** Dataset entries **
***
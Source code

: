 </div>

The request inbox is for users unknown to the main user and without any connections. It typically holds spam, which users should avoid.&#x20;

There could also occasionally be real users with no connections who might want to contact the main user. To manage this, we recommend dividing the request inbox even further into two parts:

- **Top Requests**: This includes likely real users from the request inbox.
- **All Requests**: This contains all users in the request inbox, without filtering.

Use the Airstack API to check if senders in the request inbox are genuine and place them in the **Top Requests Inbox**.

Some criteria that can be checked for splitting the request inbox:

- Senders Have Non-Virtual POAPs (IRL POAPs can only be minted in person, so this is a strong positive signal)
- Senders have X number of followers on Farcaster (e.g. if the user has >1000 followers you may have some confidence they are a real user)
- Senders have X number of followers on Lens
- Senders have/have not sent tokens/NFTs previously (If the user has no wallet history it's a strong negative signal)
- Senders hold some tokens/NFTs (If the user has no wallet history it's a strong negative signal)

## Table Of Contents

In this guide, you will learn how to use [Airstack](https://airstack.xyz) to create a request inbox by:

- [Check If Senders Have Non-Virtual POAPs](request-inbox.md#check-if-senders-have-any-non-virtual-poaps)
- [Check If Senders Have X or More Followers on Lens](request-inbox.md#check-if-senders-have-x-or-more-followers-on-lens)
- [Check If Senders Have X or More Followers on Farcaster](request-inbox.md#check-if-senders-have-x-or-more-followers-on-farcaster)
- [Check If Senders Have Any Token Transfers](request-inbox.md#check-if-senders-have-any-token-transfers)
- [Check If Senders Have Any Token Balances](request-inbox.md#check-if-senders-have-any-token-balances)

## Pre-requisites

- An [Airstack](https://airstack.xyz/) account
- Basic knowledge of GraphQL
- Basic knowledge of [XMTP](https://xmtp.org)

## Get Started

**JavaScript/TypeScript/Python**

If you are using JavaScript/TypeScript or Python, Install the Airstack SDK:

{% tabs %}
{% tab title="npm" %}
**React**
***
** EXERCISE AIM **
Lines from the one containing "- Basic knowledge of [XMTP](https://xmtp.org)" to the end of the data are to be printed exactly, including the first and last.

** OUTPUT OF THE TASK **
- Basic knowledge of [XMTP](https://xmtp.org)

## Get Started

**JavaScript/TypeScript/Python**

If you are using JavaScript/TypeScript or Python, Install the Airstack SDK:

{% tabs %}
{% tab title="npm" %}
**React**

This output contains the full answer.